Recast Trigger
  
On the surface, option ARMs, or option adjustable-rate mortgages, look pretty neat. There’s a lot of flexibility with the payment options. For example, if we’re super short on funds one month, we can just make a super-low minimum payment, or just pay the interest due. That can be a lifesaver in times of financial stress. Buuuut if we do that too many times, that lifesaver can turn into a life-sized pile of stress, especially if we find ourselves in a recast trigger situation.
A “recast trigger” is a threshold or criterion that, once met, causes our mortgage to automatically modify its terms and recast its payment plan. And not in a good way.
Let’s get back to that option ARM we were so happy about earlier. Let’s say we initially borrowed $400,000 to buy a house, and at first we were making our full payments no problem. But then, for whatever reason, we started only paying the interest due, or maybe that plus a little bit more. We had extra money in our pocket every month, but we weren’t doing anything to decrease our loan principal. In fact, our payments have been so small for so long that we’ve actually added to the principal amount: we now owe $440,000 on a $400,000 loan that we’ve had for five years. That’s no bueno.

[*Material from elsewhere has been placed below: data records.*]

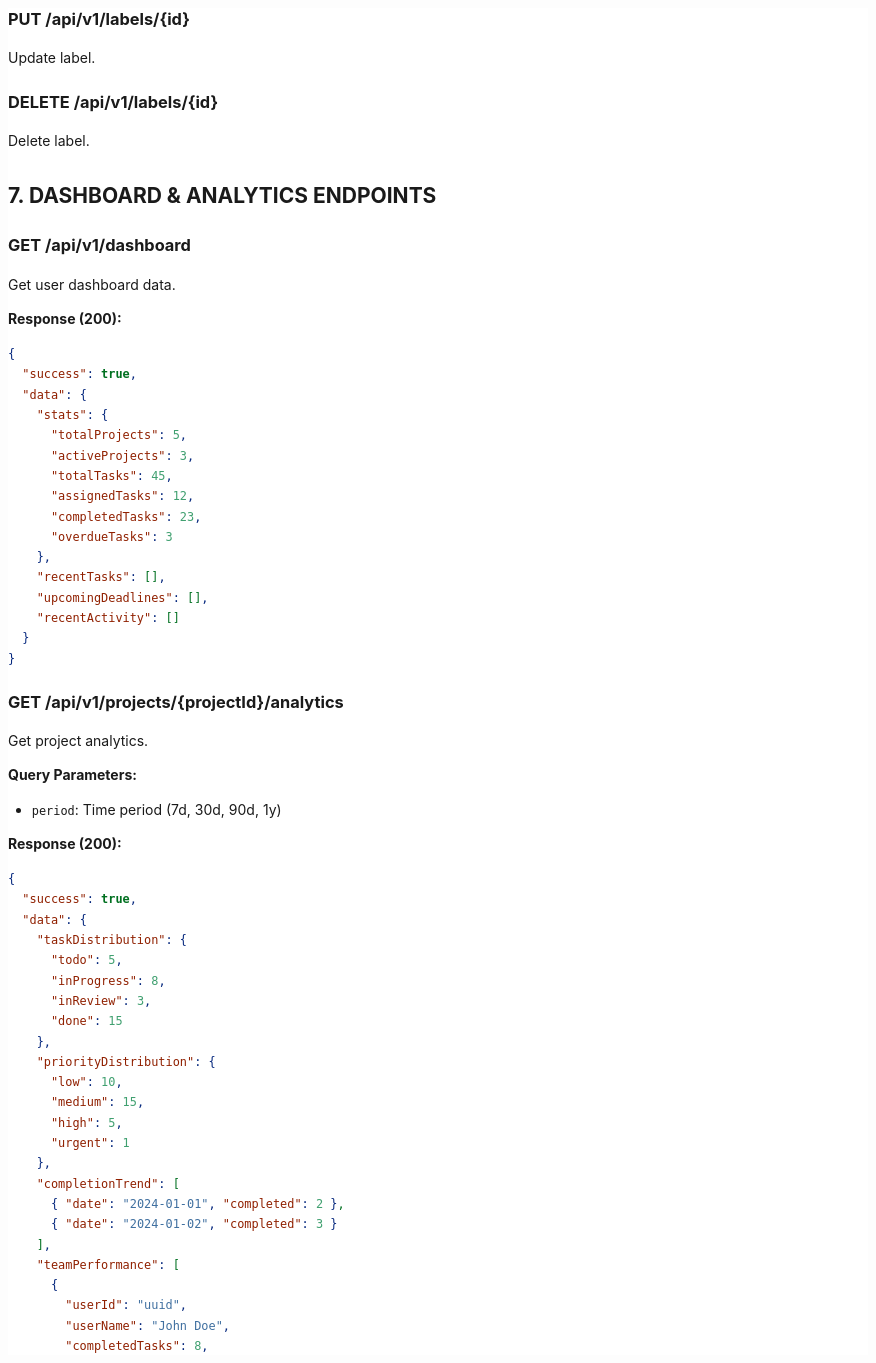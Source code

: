 ### PUT /api/v1/labels/{id}
Update label.

### DELETE /api/v1/labels/{id}
Delete label.

## 7. DASHBOARD & ANALYTICS ENDPOINTS

### GET /api/v1/dashboard
Get user dashboard data.

**Response (200):**
```json
{
  "success": true,
  "data": {
    "stats": {
      "totalProjects": 5,
      "activeProjects": 3,
      "totalTasks": 45,
      "assignedTasks": 12,
      "completedTasks": 23,
      "overdueTasks": 3
    },
    "recentTasks": [],
    "upcomingDeadlines": [],
    "recentActivity": []
  }
}
```

### GET /api/v1/projects/{projectId}/analytics
Get project analytics.

**Query Parameters:**
- `period`: Time period (7d, 30d, 90d, 1y)

**Response (200):**
```json
{
  "success": true,
  "data": {
    "taskDistribution": {
      "todo": 5,
      "inProgress": 8,
      "inReview": 3,
      "done": 15
    },
    "priorityDistribution": {
      "low": 10,
      "medium": 15,
      "high": 5,
      "urgent": 1
    },
    "completionTrend": [
      { "date": "2024-01-01", "completed": 2 },
      { "date": "2024-01-02", "completed": 3 }
    ],
    "teamPerformance": [
      {
        "userId": "uuid",
        "userName": "John Doe",
        "completedTasks": 8,
```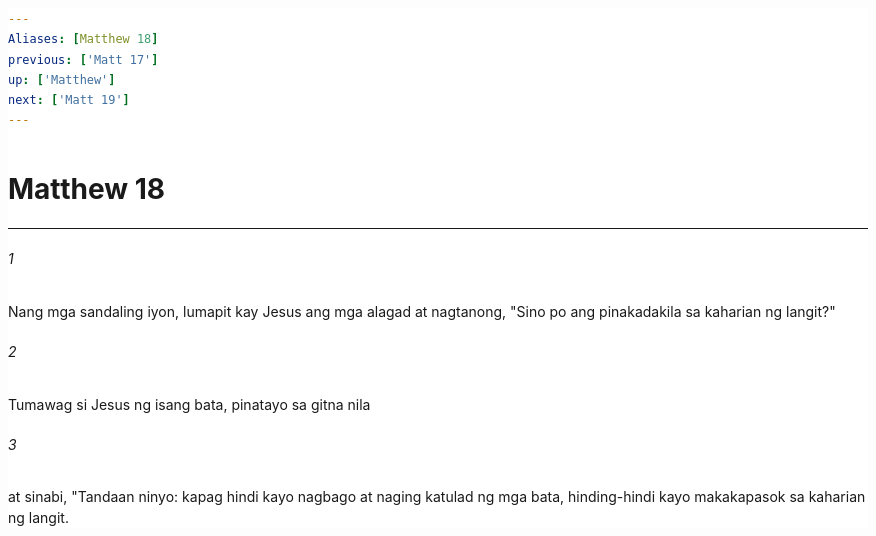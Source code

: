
 ```yaml
---
Aliases: [Matthew 18]
previous: ['Matt 17']
up: ['Matthew']
next: ['Matt 19']
---
```

# Matthew 18

***












###### 1 





Nang mga sandaling iyon, lumapit kay Jesus ang mga alagad at nagtanong, "Sino po ang pinakadakila sa kaharian ng langit?" 











###### 2 





Tumawag si Jesus ng isang bata, pinatayo sa gitna nila 











###### 3 





at sinabi, "Tandaan ninyo: kapag hindi kayo nagbago at naging katulad ng mga bata, hinding-hindi kayo makakapasok sa kaharian ng langit. 




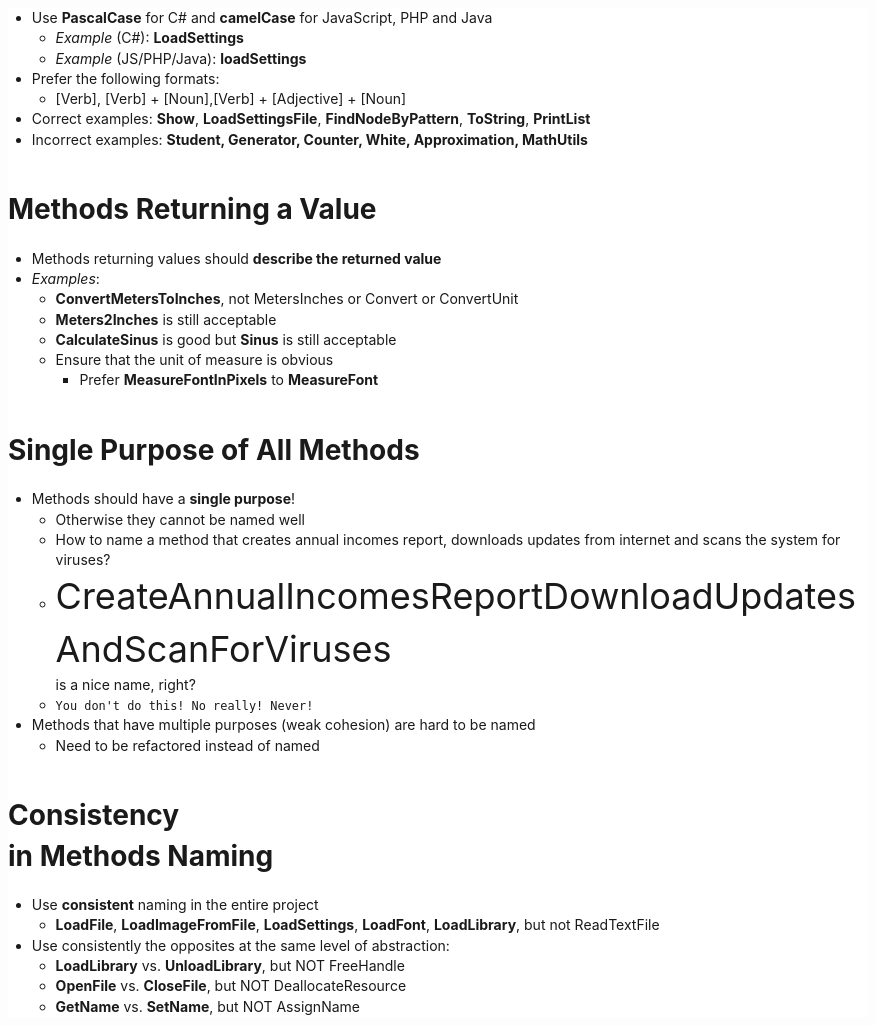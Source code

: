 




- Use **PascalCase**  for C# and **camelCase** for JavaScript, PHP and Java
  - _Example_ (C#): **LoadSettings**
  - _Example_ (JS/PHP/Java): **loadSettings**
- Prefer the following formats:
  - [Verb], [Verb] + [Noun],[Verb] + [Adjective] + [Noun]
- Correct examples: **Show**, **LoadSettingsFile**, **FindNodeByPattern**, **ToString**, **PrintList**
- Incorrect examples: **Student, Generator, Counter, White, Approximation, MathUtils**






# Methods Returning a Value
- Methods returning values should **describe the returned value**
- _Examples_:
    - **ConvertMetersToInches**, not MetersInches or Convert or ConvertUnit
    - **Meters2Inches** is still acceptable
    - **CalculateSinus** is good but **Sinus** is still acceptable
  - Ensure that the unit of measure is obvious
    - Prefer **MeasureFontInPixels** to **MeasureFont**



# Single Purpose of All Methods
- Methods should have a **single purpose**!
  - Otherwise they cannot be named well
  - How to name a method that creates annual incomes report, downloads updates from internet and scans the system for viruses?
  - <div style="font-size: 36px">CreateAnnualIncomesReportDownloadUpdatesAndScanForViruses</div> is a nice name, right?
  - `You don't do this! No really! Never!`
- Methods that have multiple purposes (weak cohesion) are hard to be named
  - Need to be refactored instead of named




# Consistency <br /> in Methods Naming
- Use **consistent** naming in the entire project
  - **LoadFile**, **LoadImageFromFile**, **LoadSettings**, **LoadFont**, **LoadLibrary**, but not ReadTextFile
- Use consistently the opposites at the same level of abstraction:
  - **LoadLibrary** vs. **UnloadLibrary**, but NOT  FreeHandle
  - **OpenFile** vs. **CloseFile**, but NOT  DeallocateResource
  - **GetName** vs. **SetName**, but NOT  AssignName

And even less bueno is the fact that our mortgage came with a recast trigger clause. If our amount owed exceeds 110% of the original amount borrowed (most recast triggers go off between 110% and 125% of the loan amount), then our mortgage will automatically reset. According to the terms of our loan, we’ll essentially be starting over with a $440k loan, but this time, our timeframe is shorter: since we’re already five years into a 30-year mortgage, we now only have 25 years to pay off our new amount owed. And our interest rate is going to be higher. Guess what that means? That’s right: our monthly payments are going to be even higher than the payments we weren’t making before.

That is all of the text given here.